Winterthur zieht Notbremse

Die Stadt Winterthur zieht bei der Zuweisung von Schulkindern in Sonderschulen die Notbremse. Wie die Regionalzeitung «Landbote» am Donnerstag berichtet hat, ist seit Januar eine neue Regelung in Kraft, welche die Zahl der Zuweisungen senken und die Kosten dämpfen soll. Viele Kinder seien in den vergangenen Jahren vorschnell zu Sonderschülern gemacht worden, sagte der Winterthurer Schulvorsteher Stefan Fritschi (fdp.) gegenüber der Zeitung. Auch sei vonseiten der Eltern und Lehrer zum Teil grosser Druck auf den schulpsychologischen Dienst ausgeübt worden. Rund 179 Winterthurer Kinder besuchen derzeit eine externe Sonderschule. Vor zehn Jahren waren es noch 84. Im gleichen Zeitraum stiegen die Kosten von 2,2 auf 13,7 Millionen Franken. Von den neuen Massnahmen erhofft sich das Schuldepartement die Senkung der Anzahl Sonderschüler auf den Stand von 2005 und eine Einfrierung der Kosten auf heutigem Niveau.

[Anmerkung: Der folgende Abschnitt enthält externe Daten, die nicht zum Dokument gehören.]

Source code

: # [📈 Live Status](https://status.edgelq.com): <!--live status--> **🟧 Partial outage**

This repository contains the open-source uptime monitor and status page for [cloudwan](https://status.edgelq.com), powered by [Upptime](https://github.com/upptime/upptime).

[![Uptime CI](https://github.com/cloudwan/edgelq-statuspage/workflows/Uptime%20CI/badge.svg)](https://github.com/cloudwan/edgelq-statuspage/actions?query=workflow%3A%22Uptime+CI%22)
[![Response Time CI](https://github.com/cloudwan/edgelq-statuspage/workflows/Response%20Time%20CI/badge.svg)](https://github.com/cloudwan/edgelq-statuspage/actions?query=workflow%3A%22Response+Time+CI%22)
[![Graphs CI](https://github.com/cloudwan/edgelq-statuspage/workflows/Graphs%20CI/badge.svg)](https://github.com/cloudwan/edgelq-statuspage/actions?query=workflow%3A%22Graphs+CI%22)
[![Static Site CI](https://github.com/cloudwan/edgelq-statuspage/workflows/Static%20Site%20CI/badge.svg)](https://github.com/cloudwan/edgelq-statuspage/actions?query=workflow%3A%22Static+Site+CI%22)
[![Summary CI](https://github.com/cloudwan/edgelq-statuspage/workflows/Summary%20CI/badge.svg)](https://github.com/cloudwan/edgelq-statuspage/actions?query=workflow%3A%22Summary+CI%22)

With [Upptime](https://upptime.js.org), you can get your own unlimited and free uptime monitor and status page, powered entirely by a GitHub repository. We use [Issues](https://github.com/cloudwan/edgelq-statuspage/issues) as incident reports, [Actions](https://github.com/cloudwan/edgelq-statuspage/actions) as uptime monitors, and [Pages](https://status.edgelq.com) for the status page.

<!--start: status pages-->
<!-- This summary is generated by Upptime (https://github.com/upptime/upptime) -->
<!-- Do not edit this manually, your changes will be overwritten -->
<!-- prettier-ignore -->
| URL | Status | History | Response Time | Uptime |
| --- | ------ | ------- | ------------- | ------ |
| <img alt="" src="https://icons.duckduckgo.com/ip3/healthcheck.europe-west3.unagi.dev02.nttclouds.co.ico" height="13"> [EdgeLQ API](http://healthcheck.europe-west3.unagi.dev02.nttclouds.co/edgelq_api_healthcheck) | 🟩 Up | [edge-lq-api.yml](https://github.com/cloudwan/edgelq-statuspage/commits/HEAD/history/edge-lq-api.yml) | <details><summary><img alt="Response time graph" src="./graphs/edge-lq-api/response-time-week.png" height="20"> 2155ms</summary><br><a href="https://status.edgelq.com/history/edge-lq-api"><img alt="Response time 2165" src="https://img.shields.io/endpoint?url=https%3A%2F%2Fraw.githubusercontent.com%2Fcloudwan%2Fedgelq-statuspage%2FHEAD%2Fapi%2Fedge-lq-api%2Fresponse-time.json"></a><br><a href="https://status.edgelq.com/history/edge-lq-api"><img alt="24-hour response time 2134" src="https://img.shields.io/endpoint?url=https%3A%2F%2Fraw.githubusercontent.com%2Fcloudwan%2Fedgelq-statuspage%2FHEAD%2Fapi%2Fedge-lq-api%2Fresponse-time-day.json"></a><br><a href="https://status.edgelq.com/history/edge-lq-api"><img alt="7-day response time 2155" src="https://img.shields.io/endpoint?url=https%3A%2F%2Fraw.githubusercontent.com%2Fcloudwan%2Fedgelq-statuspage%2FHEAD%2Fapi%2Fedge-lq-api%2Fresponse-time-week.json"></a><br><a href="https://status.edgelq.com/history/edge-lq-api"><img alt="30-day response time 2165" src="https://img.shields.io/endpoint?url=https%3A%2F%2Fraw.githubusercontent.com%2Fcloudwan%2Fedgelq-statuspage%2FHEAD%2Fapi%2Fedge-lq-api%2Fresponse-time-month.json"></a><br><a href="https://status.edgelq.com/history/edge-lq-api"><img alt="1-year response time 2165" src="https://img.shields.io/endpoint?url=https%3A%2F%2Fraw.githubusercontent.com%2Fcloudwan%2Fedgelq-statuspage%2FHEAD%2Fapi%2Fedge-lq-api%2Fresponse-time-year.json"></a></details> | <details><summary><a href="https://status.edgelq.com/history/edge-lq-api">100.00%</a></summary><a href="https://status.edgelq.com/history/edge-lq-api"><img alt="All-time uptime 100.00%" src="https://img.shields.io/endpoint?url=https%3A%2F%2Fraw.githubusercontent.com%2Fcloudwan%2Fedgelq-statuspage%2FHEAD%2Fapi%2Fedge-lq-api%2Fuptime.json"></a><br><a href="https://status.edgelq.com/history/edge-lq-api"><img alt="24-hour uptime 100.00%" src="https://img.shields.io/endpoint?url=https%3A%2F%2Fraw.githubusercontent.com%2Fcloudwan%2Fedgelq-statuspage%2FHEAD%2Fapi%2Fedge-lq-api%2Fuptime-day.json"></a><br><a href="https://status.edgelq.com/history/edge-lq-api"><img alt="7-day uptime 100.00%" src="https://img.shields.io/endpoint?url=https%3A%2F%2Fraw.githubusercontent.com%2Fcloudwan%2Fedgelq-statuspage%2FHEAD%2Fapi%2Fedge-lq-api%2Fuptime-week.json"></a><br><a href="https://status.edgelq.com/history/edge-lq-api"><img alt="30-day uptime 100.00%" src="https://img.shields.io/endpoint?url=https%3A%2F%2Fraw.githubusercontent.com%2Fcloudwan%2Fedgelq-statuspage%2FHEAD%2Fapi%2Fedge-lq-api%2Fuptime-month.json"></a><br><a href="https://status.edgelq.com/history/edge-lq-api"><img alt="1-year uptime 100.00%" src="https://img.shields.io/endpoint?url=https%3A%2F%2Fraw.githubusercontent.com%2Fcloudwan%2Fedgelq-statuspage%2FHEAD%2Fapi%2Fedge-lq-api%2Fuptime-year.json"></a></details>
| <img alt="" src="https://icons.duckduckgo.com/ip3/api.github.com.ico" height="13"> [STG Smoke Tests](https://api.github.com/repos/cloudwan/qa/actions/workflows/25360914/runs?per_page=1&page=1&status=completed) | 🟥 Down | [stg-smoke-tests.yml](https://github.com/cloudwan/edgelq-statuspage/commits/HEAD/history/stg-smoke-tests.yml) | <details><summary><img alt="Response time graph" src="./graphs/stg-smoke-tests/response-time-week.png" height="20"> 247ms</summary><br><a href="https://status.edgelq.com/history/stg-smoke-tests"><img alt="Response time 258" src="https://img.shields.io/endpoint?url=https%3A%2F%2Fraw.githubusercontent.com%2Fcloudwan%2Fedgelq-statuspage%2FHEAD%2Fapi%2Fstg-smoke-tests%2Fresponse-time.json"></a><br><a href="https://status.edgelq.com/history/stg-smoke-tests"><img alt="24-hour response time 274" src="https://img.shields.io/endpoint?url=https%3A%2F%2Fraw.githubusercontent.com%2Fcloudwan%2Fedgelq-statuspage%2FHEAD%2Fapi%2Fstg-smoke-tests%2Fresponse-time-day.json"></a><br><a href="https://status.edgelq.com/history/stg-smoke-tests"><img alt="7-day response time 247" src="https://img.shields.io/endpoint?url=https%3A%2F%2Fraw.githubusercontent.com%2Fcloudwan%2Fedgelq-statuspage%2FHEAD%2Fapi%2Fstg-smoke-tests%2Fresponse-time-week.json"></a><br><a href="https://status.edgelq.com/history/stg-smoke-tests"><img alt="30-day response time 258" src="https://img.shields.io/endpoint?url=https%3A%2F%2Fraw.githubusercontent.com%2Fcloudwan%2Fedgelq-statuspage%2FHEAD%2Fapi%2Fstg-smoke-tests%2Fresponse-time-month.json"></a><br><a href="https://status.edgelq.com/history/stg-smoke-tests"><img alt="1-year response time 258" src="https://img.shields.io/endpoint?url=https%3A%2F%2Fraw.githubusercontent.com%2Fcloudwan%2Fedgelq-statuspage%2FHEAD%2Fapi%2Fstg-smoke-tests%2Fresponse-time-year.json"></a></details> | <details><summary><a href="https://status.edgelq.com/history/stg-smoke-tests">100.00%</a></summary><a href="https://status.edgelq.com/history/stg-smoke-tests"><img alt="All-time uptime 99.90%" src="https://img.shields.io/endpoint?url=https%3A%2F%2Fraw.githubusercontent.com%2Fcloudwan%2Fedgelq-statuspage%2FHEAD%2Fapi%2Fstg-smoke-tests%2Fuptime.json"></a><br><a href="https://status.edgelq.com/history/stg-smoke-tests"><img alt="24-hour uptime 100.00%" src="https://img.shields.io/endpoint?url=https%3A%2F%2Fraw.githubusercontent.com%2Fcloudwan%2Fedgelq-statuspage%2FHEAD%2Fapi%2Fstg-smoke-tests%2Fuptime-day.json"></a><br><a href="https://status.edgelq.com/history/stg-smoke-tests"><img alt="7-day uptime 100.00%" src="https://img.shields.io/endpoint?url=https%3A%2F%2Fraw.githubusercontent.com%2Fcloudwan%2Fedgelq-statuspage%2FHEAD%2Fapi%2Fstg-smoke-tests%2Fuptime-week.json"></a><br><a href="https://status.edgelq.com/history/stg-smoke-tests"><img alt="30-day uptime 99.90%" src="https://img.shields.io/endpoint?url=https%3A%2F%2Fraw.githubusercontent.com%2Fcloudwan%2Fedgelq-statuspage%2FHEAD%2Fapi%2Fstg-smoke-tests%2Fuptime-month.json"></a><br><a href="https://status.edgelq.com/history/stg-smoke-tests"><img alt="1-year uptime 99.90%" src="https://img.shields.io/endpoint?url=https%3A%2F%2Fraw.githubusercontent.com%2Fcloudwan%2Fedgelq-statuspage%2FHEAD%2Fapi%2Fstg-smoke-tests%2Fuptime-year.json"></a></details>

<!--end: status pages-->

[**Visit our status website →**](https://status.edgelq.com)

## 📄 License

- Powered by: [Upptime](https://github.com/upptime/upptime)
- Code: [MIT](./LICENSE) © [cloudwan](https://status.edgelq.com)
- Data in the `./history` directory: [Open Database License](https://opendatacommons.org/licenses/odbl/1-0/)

Um die Zahl der Zuweisungen an Sonderschulen zu senken, hat Winterthur das Finanzierungsmodell geändert. Seit Januar erhalten die städtischen Schulen die Kosten für eine externe Sonderschulung zurück, wenn ein Kind in die Regelklasse integriert wird. Das Geld soll dann dazu verwendet werden, um Lehrerinnen und Lehrer im Bereich der integrativen Förderung zu unterstützen. Gleichzeitig kommt dem schulpsychologischen Dienst eine neue Rolle zu. Damit auffällige Kinder nicht vorschnell zur Abklärung geschickt werden, muss zuerst schulintern nach adäquaten Unterstützungsmassnahmen und Lösungen gesucht werden.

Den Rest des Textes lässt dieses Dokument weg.